UDC 518.9
MATHEMATICS
Submitted 1969-01-01 | RussiaRxiv: ru-196901.98522 | Translated from Russian

Abstract

Full Text

UDC 518.9

MATHEMATICS

Yu. A. FLEROV

MULTILEVEL DYNAMIC GAMES

(Presented by Academician A. A. Dorodnitsyn, 30 XII 1968)

Clarifying the fundamental possibilities for controlling complex systems is an urgent problem. Examples of complex systems in physiology, automata theory, planning problems, and economic regulation (within a country or a large branch of industry) are numerous. The most important feature of such systems is their multilevel character and their evident decomposition into more or less autonomous subsystems. From the point of view of mathematical formalization, existing examples of the reflection of this feature are decomposition methods in linear programming \((^1)\), two-level game models of planning (the “Hungarian method” \((^2)\)), and the interaction of automata \((^3)\) and automata with variable structure \((^4)\).
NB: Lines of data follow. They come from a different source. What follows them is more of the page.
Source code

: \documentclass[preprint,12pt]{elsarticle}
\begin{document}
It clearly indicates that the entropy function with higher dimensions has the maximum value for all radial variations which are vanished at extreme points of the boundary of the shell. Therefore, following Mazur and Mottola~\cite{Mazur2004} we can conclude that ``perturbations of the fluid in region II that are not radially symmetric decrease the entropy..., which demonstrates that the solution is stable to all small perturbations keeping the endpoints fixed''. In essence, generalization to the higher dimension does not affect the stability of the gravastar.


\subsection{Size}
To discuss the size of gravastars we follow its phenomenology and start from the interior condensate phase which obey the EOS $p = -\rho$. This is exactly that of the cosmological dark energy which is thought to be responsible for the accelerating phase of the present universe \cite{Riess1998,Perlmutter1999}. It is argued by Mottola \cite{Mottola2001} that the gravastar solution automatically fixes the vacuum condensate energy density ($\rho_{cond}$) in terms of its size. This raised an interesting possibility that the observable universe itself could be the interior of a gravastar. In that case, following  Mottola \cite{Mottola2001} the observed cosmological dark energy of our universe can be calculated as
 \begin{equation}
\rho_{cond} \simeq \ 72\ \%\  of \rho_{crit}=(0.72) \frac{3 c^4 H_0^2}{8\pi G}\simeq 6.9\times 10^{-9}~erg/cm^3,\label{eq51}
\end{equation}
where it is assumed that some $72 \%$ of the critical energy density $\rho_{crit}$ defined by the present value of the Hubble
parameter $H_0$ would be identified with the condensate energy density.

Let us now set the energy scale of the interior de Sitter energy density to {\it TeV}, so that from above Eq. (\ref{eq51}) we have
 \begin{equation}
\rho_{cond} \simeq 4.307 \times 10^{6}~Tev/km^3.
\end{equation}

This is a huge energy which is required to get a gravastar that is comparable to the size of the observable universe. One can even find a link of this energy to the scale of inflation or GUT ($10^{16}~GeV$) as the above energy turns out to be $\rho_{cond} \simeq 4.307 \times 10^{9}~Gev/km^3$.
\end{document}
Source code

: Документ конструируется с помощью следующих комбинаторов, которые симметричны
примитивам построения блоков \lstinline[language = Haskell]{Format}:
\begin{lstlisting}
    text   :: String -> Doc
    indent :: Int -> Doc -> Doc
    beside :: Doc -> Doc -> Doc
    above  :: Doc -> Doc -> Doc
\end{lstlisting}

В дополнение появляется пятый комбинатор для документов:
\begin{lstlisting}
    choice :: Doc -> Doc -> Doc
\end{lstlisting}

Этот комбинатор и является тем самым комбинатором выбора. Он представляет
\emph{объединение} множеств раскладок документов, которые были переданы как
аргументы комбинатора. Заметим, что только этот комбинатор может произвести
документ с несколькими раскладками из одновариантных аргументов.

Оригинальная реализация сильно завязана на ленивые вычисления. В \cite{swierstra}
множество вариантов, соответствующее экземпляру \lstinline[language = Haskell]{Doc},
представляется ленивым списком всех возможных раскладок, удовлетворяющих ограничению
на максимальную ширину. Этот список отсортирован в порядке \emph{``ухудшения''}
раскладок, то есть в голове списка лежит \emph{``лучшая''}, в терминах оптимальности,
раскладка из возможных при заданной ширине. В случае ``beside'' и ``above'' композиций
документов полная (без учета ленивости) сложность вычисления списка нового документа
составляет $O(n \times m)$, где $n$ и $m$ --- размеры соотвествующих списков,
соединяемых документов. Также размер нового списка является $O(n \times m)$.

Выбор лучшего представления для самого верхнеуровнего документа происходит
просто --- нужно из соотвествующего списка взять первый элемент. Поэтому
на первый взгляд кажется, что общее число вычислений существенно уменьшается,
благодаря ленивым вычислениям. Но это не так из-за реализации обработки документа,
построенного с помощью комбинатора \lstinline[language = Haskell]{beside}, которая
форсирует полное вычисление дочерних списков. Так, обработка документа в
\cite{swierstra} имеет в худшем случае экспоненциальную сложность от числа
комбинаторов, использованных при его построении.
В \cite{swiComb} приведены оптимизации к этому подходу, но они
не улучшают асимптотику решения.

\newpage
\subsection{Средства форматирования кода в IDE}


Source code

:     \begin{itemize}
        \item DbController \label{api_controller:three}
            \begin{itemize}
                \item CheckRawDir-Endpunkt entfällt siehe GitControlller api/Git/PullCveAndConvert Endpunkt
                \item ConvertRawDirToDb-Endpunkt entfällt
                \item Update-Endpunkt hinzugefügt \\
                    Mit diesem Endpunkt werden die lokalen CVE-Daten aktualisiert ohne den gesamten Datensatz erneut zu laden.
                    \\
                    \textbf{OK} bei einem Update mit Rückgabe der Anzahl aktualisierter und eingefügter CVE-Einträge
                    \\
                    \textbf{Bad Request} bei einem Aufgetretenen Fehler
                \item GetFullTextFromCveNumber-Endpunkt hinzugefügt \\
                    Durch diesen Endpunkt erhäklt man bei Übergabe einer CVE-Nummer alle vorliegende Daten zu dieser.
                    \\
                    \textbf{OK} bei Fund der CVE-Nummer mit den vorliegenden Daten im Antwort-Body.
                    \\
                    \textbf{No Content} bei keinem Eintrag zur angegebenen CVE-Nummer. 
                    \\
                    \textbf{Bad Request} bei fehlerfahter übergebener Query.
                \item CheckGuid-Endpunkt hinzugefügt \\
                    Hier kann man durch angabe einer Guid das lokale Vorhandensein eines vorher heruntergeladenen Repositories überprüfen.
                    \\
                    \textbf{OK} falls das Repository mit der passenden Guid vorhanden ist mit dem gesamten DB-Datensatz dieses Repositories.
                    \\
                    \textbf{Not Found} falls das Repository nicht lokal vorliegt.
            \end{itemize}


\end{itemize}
Multilevel dynamic games (m.d.g.) provide a general concept that makes it possible to formalize the autonomy of subsystems and the hierarchical structure of the entire system.

  1. The tree of an m.d.g. is a finite tree \(D\) with a distinguished vertex \(O\). The vertices of the tree \(D\) will be called positions. Let \(k\) and \(l\) be positions of \(D\); \(l < k\) if \(k\) lies on the non-self-intersecting path connecting \(O\) with \(l\) \((l \ne k)\). The rank \(R(k)\) of a position \(k\) is the number \(r\) of such positions \(l\) that \(k \le l\), \(R(k)=\{\,| \{l\}| : l \in D;\ l \le k\,\}\). The set \(U_r=\{k \in D: R(k)=r\}\) of positions of one rank is the level of rank \(r\), or simply the \(r\)-th level. A position \(l \in D\) is subordinate to a position \(k \in D\) if \(l < k\) and there is no \(r \in K\), distinct from \(l\) and \(k\), such that \(l < r < k\).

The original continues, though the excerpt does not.